The question I now have is by how much should I vary my exposure times? Simple maths suggests that since I'm using 4 physical camera pixels in the 1 large (binned 2x2) pixel, that I'm capturing at x4, but I read that practical experience puts the ratio as more like x1.6 to x2. So, if I typically would use 10 min (600sec) exposures imaging unbinned, would that be equvalent to say 5 mins exposures when binning 2x2. I see many exposure durations far in excess of that being used by some folks, e.g. 900s, 1200s, 1800s albeit not imaging with a C14, but I'm seeing fully saturated stars with the C14 at even 300s binned 2x2 and for RGB images saturation of brighter stars occurs after even 120s. I want to shoot as long exposures as possible without saturating stars as there is a significant overhead in download times, storage and processing with many shorter exposures. I know I can experiment, but building a darks library for 10m, 15m, etc. exposures is not a 5 minute exercise, so I don't want to do that if there is no point.

I'm hoping that my question makes sense, or if not someone can put me on the right track please.

Cheers, Geof

[dph1nm]

22 hours ago, geoflewis said:

Simple maths suggests that since I'm using 4 physical camera pixels in the 1 large (binned 2x2) pixel, that I'm capturing at x4, but I read that practical experience puts the ratio as more like x1.6 to x2.

Although you get 4x the signal (per binned pixel) the noise also goes up by the sqrt of this. So your S/N per binned pixel improves by 2x not 4x. I suspect this is where some of the confusion comes from. Of course, the total number  photons you collect from an given object has not changed - only exposure time can alter that.

NigelM

[vlaiv]

Don't worry about exposure time in relation to binning or saturation of stars.

You should base your exposure length based on few other factors:

- how big is read noise compared to other noise sources - mainly LP levels. As soon as any other noise source becomes dominant, there is not much point in going longer. You can measure background levels in your exposure (best after calibration, per filter) and then determine if exposure is sufficiently long. You want your LP noise level to be at least 5 times more than read noise (so square root of background signal should be about 5 times as large as read noise - do pay attention to convert from ADU to electrons).

- In contrast to above, you want more exposures, so each should be as short as possible. This is consequence of several reasons. Most algorithms work better when having a lot of data (statistical analysis fares better) so you want larger number of subs in your stack. Shorter exposure means less imaging time lost if something bad happens - like airplane passing, wind gust, cable snag, earthquake (yes, this is a real thing, at that focal length you will record even small tremors).

So balance the two above - go long enough to defeat read noise, but don't over do it as you will benefit from larger number of subs.
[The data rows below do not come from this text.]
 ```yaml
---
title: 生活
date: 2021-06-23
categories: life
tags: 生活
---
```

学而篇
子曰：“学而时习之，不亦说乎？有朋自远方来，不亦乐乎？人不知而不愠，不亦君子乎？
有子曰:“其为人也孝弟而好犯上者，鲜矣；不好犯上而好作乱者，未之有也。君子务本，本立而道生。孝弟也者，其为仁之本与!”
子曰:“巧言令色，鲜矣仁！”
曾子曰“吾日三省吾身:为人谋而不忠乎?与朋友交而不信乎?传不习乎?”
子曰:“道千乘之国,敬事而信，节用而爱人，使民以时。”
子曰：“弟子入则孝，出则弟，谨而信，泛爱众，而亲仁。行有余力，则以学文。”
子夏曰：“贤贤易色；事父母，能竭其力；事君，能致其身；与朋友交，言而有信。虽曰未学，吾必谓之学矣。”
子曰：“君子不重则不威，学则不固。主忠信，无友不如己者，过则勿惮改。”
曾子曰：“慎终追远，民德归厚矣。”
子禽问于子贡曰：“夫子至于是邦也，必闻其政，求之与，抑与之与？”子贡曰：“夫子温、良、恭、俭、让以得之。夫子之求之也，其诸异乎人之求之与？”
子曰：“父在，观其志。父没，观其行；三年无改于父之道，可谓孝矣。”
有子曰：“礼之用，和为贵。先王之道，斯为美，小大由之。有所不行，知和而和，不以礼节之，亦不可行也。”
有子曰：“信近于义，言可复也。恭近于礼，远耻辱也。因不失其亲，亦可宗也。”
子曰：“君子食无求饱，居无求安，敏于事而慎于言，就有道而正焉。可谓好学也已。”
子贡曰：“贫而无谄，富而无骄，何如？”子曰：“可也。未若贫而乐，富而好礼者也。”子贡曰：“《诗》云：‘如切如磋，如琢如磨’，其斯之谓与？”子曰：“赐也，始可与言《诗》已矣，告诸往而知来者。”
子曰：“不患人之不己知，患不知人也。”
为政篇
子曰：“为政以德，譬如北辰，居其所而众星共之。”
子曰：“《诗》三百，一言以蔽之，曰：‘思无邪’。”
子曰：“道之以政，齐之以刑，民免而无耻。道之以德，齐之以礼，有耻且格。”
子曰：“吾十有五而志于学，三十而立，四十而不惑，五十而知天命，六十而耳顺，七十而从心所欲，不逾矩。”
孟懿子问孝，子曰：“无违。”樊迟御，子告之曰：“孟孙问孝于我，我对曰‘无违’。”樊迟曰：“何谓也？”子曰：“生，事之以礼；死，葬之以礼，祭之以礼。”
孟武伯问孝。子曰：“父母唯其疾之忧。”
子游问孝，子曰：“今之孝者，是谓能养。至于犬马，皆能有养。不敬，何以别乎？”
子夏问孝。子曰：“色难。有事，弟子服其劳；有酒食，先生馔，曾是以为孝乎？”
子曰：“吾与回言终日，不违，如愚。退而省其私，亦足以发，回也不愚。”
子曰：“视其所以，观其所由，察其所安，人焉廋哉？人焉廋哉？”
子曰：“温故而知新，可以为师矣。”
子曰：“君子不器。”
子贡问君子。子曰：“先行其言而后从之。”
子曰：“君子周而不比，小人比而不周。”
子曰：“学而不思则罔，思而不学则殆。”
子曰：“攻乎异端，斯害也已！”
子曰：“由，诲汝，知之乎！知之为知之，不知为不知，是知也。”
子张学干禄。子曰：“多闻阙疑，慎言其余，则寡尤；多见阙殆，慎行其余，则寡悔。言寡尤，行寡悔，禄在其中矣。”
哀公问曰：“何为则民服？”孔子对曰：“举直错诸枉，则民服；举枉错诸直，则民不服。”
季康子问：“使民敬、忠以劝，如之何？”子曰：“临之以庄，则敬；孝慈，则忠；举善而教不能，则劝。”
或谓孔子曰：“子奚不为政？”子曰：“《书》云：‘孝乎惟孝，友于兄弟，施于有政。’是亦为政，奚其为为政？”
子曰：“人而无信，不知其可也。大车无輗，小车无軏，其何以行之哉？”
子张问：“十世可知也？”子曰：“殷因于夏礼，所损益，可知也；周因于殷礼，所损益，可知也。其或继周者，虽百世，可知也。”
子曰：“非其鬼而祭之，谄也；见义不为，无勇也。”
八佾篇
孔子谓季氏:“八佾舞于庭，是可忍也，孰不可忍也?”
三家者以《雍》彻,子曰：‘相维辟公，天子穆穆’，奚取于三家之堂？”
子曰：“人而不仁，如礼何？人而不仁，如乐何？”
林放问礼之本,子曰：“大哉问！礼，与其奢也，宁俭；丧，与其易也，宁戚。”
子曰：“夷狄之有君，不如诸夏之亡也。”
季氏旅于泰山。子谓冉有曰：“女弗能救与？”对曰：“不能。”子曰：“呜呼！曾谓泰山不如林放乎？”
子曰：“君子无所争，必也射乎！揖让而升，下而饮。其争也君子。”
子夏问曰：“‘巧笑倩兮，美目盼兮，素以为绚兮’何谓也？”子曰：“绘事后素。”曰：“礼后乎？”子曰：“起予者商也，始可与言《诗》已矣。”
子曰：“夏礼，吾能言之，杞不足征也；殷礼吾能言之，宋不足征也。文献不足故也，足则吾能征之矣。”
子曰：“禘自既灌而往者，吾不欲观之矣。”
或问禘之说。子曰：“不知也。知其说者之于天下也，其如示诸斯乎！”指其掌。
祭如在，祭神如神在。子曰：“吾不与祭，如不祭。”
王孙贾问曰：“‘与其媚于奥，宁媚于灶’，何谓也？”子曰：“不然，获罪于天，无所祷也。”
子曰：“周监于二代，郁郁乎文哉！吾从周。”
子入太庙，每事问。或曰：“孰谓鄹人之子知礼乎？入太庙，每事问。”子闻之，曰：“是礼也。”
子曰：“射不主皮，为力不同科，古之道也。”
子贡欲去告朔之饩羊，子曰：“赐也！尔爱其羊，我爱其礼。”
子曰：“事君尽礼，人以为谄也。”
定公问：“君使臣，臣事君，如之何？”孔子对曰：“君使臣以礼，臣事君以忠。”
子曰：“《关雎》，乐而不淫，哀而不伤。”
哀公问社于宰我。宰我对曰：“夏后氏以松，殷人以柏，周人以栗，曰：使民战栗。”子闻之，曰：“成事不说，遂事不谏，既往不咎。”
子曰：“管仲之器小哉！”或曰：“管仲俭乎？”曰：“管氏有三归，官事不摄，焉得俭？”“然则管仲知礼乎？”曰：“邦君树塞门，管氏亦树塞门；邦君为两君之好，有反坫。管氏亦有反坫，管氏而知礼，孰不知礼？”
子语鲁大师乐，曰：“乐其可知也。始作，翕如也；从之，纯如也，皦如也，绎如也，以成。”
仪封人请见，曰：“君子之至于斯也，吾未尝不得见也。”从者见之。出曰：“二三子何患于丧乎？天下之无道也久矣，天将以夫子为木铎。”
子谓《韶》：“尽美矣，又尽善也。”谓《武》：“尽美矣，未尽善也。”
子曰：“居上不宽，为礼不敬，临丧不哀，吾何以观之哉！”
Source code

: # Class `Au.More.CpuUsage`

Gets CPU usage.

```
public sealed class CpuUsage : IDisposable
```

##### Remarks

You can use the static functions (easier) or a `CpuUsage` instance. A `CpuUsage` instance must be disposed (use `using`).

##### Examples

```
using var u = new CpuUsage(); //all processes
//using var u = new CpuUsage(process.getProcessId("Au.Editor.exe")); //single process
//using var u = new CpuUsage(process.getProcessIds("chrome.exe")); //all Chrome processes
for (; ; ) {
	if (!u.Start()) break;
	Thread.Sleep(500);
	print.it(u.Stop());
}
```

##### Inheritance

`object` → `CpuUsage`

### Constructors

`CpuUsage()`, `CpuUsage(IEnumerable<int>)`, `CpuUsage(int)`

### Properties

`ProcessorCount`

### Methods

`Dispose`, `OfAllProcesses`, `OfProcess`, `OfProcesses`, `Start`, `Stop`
As for saturation, this is easily dealt with by using just a couple of very short subs at the end of the session (or per filter) that you will use only to "fill in" star cores. With star cores, or any part of image that saturates - signal is already very strong (otherwise it would not saturate sensor). This means that SNR is already high and you don't need many subs stacked to get good result. Just a few of 10-15s exposures will deal with this. After you stack - just select brightest stars and "paste" same region from scaled (you need to multiply linear values with ratio of exposure lengths) short stack.

In principle, luminance does not need "fill in" subs, as star cores end up saturated after stretch anyway. You do need color fill in though - you need to have exact RGB ratio to preserve color.

[geoflewis]

58 minutes ago, dph1nm said:

Although you get 4x the signal (per binned pixel) the noise also goes up by the sqrt of this. So your S/N per binned pixel improves by 2x not 4x. I suspect this is where some of the confusion comes from. Of course, the total number  photons you collect from an given object has not changed - only exposure time can alter that.

NigelM

Thanks Nigel,

I'm still trying to get my head around this, but it's gradually seeping in - I hope....

Cheers, Geof

[geoflewis]

39 minutes ago, vlaiv said:

Don't worry about exposure time in relation to binning or saturation of stars.

You should base your exposure length based on few other factors:

- how big is read noise compared to other noise sources - mainly LP levels. As soon as any other noise source becomes dominant, there is not much point in going longer. You can measure background levels in your exposure (best after calibration, per filter) and then determine if exposure is sufficiently long. You want your LP noise level to be at least 5 times more than read noise (so square root of background signal should be about 5 times as large as read noise - do pay attention to convert from ADU to electrons).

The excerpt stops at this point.